In the jump threading example above, a frontend would be expected to
insert intrinsics as follows:

bool flag = false;
token tok = @llvm.convergence.anchor();
if (cc1) {
  ...
  if (cc2)
    flag = true;
}
@llvm.convergence.join(tok);
if (flag) {
  result = ballot(true);
}

The convergence intrinsics indicate that threads are expected to
reconverge before the second if-statement, which affects the behavior
of the ballot call. The join intrinsic call guards against incorrect
jump threading.

The intention of this RFC is to gauge the interest of the LLVM community
and whether this direction can be accepted going forward.
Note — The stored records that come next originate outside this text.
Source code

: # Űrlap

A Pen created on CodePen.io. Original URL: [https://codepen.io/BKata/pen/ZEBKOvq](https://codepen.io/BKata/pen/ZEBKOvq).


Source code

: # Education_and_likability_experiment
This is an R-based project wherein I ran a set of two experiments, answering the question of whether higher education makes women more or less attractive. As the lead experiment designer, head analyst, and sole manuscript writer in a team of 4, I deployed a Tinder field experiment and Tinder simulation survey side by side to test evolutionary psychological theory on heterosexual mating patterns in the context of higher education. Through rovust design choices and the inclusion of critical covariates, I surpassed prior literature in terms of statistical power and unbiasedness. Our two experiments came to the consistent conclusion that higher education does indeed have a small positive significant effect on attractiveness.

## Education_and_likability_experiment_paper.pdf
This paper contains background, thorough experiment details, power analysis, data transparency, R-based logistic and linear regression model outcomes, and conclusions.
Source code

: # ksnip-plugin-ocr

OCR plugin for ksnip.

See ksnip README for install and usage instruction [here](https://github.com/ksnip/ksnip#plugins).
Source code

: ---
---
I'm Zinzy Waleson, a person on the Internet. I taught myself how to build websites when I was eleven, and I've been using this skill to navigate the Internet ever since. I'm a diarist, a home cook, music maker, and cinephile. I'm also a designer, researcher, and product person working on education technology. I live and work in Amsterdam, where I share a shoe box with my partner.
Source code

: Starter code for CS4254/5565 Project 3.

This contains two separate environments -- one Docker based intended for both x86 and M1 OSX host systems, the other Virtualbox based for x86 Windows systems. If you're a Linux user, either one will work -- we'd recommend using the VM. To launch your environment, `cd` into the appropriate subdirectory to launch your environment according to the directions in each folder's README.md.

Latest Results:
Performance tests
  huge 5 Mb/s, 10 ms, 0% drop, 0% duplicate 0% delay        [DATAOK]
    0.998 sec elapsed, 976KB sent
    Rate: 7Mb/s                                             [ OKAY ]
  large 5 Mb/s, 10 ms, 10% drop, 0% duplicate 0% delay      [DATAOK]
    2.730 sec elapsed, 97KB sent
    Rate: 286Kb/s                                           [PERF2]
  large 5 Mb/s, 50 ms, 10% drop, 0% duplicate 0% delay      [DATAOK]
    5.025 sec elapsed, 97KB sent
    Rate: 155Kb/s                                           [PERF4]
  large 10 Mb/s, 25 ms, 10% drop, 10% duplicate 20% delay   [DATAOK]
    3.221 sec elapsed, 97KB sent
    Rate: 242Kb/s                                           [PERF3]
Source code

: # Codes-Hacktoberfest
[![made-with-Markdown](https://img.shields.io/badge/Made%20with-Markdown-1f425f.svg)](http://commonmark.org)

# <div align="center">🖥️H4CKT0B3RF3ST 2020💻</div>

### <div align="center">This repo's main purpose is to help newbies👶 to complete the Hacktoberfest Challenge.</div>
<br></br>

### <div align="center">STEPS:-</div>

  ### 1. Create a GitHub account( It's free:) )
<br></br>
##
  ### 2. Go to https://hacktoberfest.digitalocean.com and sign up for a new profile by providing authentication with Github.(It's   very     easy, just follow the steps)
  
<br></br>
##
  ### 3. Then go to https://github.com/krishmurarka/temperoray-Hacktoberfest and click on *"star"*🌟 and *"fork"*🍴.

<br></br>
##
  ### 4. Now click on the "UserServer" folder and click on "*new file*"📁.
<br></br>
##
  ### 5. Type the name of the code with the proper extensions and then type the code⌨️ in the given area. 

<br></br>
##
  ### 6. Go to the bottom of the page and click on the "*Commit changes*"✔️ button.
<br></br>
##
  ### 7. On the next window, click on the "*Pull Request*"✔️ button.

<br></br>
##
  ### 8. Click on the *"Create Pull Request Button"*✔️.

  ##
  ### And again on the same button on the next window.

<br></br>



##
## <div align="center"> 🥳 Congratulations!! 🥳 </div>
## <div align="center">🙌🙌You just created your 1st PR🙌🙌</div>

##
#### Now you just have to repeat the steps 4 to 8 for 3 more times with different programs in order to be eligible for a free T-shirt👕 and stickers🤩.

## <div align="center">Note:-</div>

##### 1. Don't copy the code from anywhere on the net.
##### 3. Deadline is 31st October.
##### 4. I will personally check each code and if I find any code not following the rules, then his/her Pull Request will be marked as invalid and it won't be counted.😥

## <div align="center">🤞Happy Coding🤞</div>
Frontend and
backend parts are required for a complete solution, though the frontend
parts are language-specific and therefore not part of LLVM itself.

Additional Notes:

  • Function inlining really needs to add convergence intrinsics when the caller is convergent and the callee contains control flow

Event Timeline

nhaehnle created this revision.Oct 15 2019, 8:48 AM
Herald added a project: Restricted Project. · View Herald TranscriptOct 15 2019, 8:48 AM
nhaehnle added subscribers: arsenm, alex-t, tpr and 7 others.

Thanks for posting this. Please send a plain email explaining the proposal to llvm-dev - RFCs regarding new intrinsics and other IR extensions should go there to reach a wide audience.

Thanks for posting this. Please send a plain email explaining the proposal to llvm-dev - RFCs regarding new intrinsics and other IR extensions should go there to reach a wide audience.

RFC is here: http://lists.llvm.org/pipermail/llvm-dev/2019-October/135929.html

chapeiro removed a subscriber: chapeiro.
chapeiro added a subscriber: chapeiro.

Are you planning on adding codegen support in a separate patch?

None of these tests use llvm.convergence.point.

Can you also add tests for unroll with a convergent operation in the presence of the new intrinsics?

llvm/docs/DynamicInstances.rst
230

I don't fully understand what the 'point' of this one is. What is the point of ensuring nonreconvergence? Which real example does this correspond to?

Nicola added a subscriber: Nicola.Oct 15 2019, 10:53 AM
piotr added a subscriber: piotr.Oct 16 2019, 6:50 AM
nhaehnle marked an inline comment as done.Oct 16 2019, 8:01 AM

Are you planning on adding codegen support in a separate patch?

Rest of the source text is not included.